» **About this exercise**
Give the lines below again, exactly as they stand, and leave out the images.

» **Excerpted records**
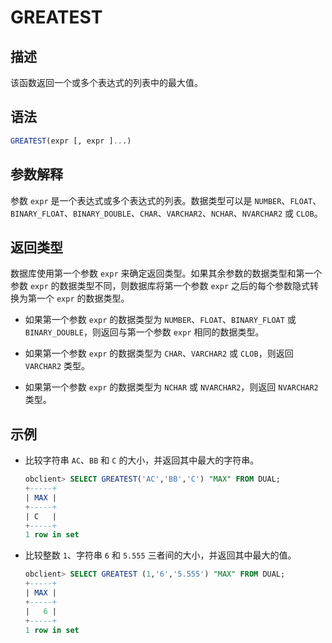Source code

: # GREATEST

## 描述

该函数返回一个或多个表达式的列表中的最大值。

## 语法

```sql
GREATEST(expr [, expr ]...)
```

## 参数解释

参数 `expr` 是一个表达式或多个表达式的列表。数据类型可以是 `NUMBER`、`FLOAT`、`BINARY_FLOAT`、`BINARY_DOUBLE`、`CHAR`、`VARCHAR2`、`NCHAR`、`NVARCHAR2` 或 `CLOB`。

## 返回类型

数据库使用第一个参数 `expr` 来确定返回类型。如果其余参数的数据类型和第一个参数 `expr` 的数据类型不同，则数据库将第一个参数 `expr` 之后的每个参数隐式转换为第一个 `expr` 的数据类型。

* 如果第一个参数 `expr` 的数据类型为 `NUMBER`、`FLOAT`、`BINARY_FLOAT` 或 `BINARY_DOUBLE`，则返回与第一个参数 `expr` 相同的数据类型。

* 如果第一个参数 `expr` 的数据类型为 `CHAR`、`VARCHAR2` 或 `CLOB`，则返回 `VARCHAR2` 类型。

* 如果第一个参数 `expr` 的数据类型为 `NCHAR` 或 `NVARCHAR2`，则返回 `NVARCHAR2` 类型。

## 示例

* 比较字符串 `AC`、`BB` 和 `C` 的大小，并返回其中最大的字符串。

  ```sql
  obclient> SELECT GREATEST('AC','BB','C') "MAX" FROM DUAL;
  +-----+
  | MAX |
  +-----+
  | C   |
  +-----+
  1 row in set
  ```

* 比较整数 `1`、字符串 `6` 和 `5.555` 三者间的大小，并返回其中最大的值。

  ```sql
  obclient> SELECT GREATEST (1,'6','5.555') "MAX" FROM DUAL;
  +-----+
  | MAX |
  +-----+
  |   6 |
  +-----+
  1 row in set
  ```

» **Answer for the task**
Source code

: # GREATEST

## 描述

该函数返回一个或多个表达式的列表中的最大值。

## 语法

```sql
GREATEST(expr [, expr ]...)
```

## 参数解释

参数 `expr` 是一个表达式或多个表达式的列表。数据类型可以是 `NUMBER`、`FLOAT`、`BINARY_FLOAT`、`BINARY_DOUBLE`、`CHAR`、`VARCHAR2`、`NCHAR`、`NVARCHAR2` 或 `CLOB`。

## 返回类型

数据库使用第一个参数 `expr` 来确定返回类型。如果其余参数的数据类型和第一个参数 `expr` 的数据类型不同，则数据库将第一个参数 `expr` 之后的每个参数隐式转换为第一个 `expr` 的数据类型。

* 如果第一个参数 `expr` 的数据类型为 `NUMBER`、`FLOAT`、`BINARY_FLOAT` 或 `BINARY_DOUBLE`，则返回与第一个参数 `expr` 相同的数据类型。

* 如果第一个参数 `expr` 的数据类型为 `CHAR`、`VARCHAR2` 或 `CLOB`，则返回 `VARCHAR2` 类型。

* 如果第一个参数 `expr` 的数据类型为 `NCHAR` 或 `NVARCHAR2`，则返回 `NVARCHAR2` 类型。

## 示例

* 比较字符串 `AC`、`BB` 和 `C` 的大小，并返回其中最大的字符串。

  ```sql
  obclient> SELECT GREATEST('AC','BB','C') "MAX" FROM DUAL;
  +-----+
  | MAX |
  +-----+
  | C   |
  +-----+
  1 row in set
  ```

* 比较整数 `1`、字符串 `6` 和 `5.555` 三者间的大小，并返回其中最大的值。

  ```sql
  obclient> SELECT GREATEST (1,'6','5.555') "MAX" FROM DUAL;
  +-----+
  | MAX |
  +-----+
  |   6 |
  +-----+
  1 row in set
  ```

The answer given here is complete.